PURSUANT TO SECTION 13 OR 15(D) OF
THE SECURITIES EXCHANGE ACT OF 1934

Date of Report (Date of earliest event reported):   September 8, 2020

COMMUNITY FIRST BANCSHARES, INC.
(Exact Name of Registrant as Specified in Charter)

Federal
001-38074
82-1147778
(State or Other Jurisdiction
of Incorporation)
(Commission File No.)
(I.R.S. Employer
Identification No.)

3175 Highway 278, Covington, Georgia
30014
(Address of Principal Executive Offices)
(Zip Code)

Registrant’s telephone number, including area code: (770) 786-7088

Not Applicable
(Former name or former address, if changed since last report)

Check the appropriate box below if the Form 8-K filing is intended to simultaneously satisfy the filing obligation of the registrant under any of the following provisions (see General Instruction A.2. below):

Written communications pursuant to Rule 425 under the Securities Act (17 CFR 230.425)
   
Soliciting material pursuant to Rule 14a-12 under the Exchange Act (17 CFR 240.14a-12)
   
Pre-commencement communications pursuant to Rule 14d-2(b) under the Exchange Act (17 CFR 240.14d-2(b))
   
Pre-commencement communications pursuant to Rule 13e-4(c) under the Exchange Act (17 CFR 240.13e-4(c))

Indicate by check mark whether the registrant is an emerging growth company as defined in Rule 405 of the Securities Act of 1933 (§230.405 of this chapter) or Rule 12b-2 of the Securities Exchange Act of 1934 (§240.12b-2 of this chapter).

Emerging growth company ☒

If an emerging growth company, indicate by check mark if the registrant has elected not to use the extended transition period for complying with any new or revised financial accounting standards provided pursuant to Section 13(a) of the Exchange Act. ☐

Item 8.01. Other Events.

On September 8, 2020, Community First Bancshares, MHC (the “MHC”), the parent mutual holding company of Community First Bancshares, Inc., adopted a Plan of Conversion and Reorganization (the “Plan”) pursuant to which the MHC will undertake a “second-step” conversion and Newton Federal Bank, the wholly-owned subsidiary of Community First Bancshares, Inc., will reorganize from the two-tier mutual holding company structure to the fully-public stock holding company structure.  Following the conversion and reorganization, the MHC will cease to exist and a newly-chartered stock holding company (the “New Holding Company”) will succeed to Community First Bancshares, Inc. as the stock holding company of Newton Federal Bank.  The MHC currently owns a majority of the outstanding shares of common stock of Community First Bancshares, Inc.
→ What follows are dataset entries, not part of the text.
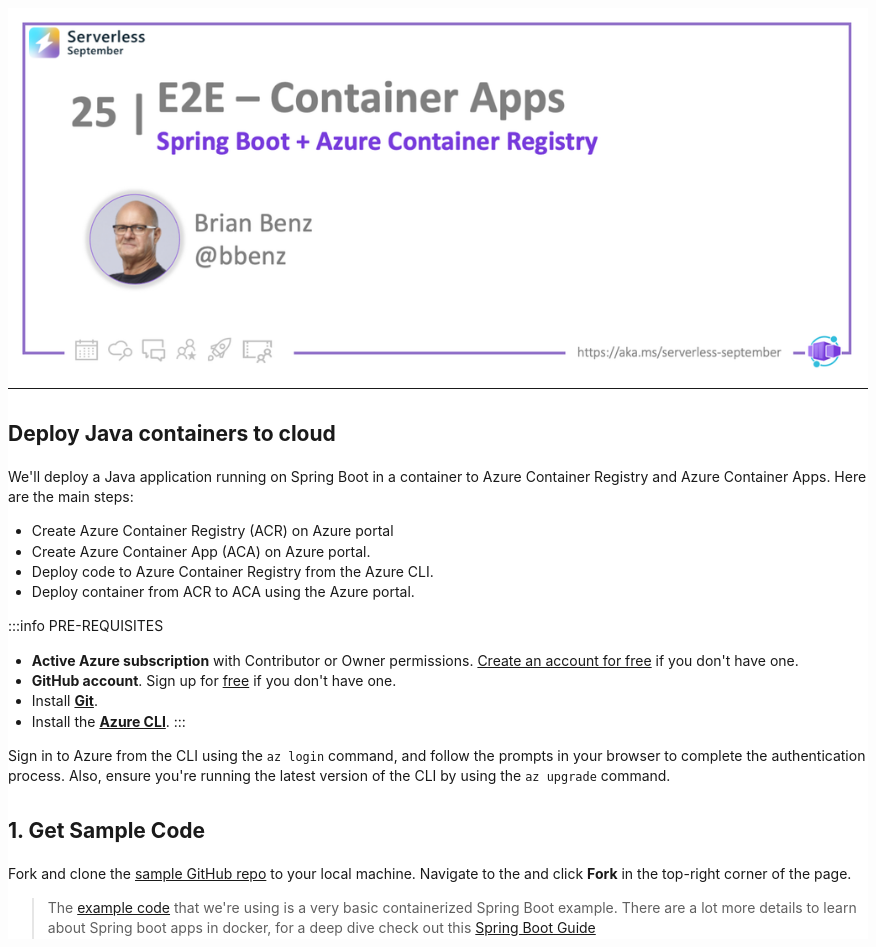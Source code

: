 ![](./img/java/banner.png)

---


## Deploy Java containers to cloud

We'll deploy a Java application running on Spring Boot in a container to Azure Container Registry and Azure Container Apps. Here are the main steps:

- Create Azure Container Registry (ACR) on Azure portal
- Create Azure Container App (ACA) on Azure portal.
- Deploy code to Azure Container Registry from the Azure CLI. 
- Deploy container from ACR to ACA using the Azure portal.

:::info PRE-REQUISITES
-  **Active Azure subscription** with Contributor or Owner permissions. [Create an account for free](https://azure.microsoft.com/free/) if you don't have one.
- **GitHub account**. Sign up for [free](https://github.com/join) if you don't have one.
- Install **[Git](https://github.com/git-guides/install-git)**.
- Install the **[Azure CLI](https://learn.microsoft.com/en-us/cli/azure/install-azure-cli)**.
:::

Sign in to Azure from the CLI using the ```az login``` command, and follow the prompts in your browser to complete the authentication process.  Also, ensure you're running the latest version of the CLI by using the ```az upgrade```  command.

## 1. Get Sample Code
Fork and clone the [sample GitHub repo](https://github.com/bbenz/spring-boot-docker-aca) to your local machine.  Navigate to the  and click **Fork** in the top-right corner of the page.

> The [example code](https://github.com/bbenz/spring-boot-docker-aca) that we're using is a very basic containerized Spring Boot example.  There are a lot more details to learn about Spring boot apps in docker, for a deep dive check out this [Spring Boot Guide](https://spring.io/guides/gs/spring-boot-docker/)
Pursuant to the Plan, (i) Newton Federal Bank will become the wholly-owned subsidiary of the New Holding Company, (ii) the shares of common stock of Community First Bancshares, Inc. held by persons other than the MHC (the shares held by the MHC will be canceled) will be converted into shares of common stock of the New Holding Company based on an exchange ratio designed to preserve the percentage ownership interests of such persons (excluding shares of common stock of the New Holding Company purchased in the stock offering described below and cash received in lieu of issuance of fractional shares of common stock of the New Holding Company, and as adjusted to reflect certain assets held by the MHC), and (iii) the New Holding Company will offer and sell shares of common stock, representing the ownership interest of the MHC in Community First Bancshares, Inc., in a subscription offering and, if necessary, in a community offering and a syndicated community offering.  The Plan establishes June 30, 2019 as the eligibility record date for determining the eligible account holders of Newton Federal Bank entitled to receive first priority non-transferable subscription rights to subscribe for shares of common stock of the New Holding Company in the subscription offering.  The number and price of shares of common stock of the New Holding Company to be sold in the offering and the exchange ratio will be based on the pro forma market value of the New Holding Company, as determined by an independent appraisal.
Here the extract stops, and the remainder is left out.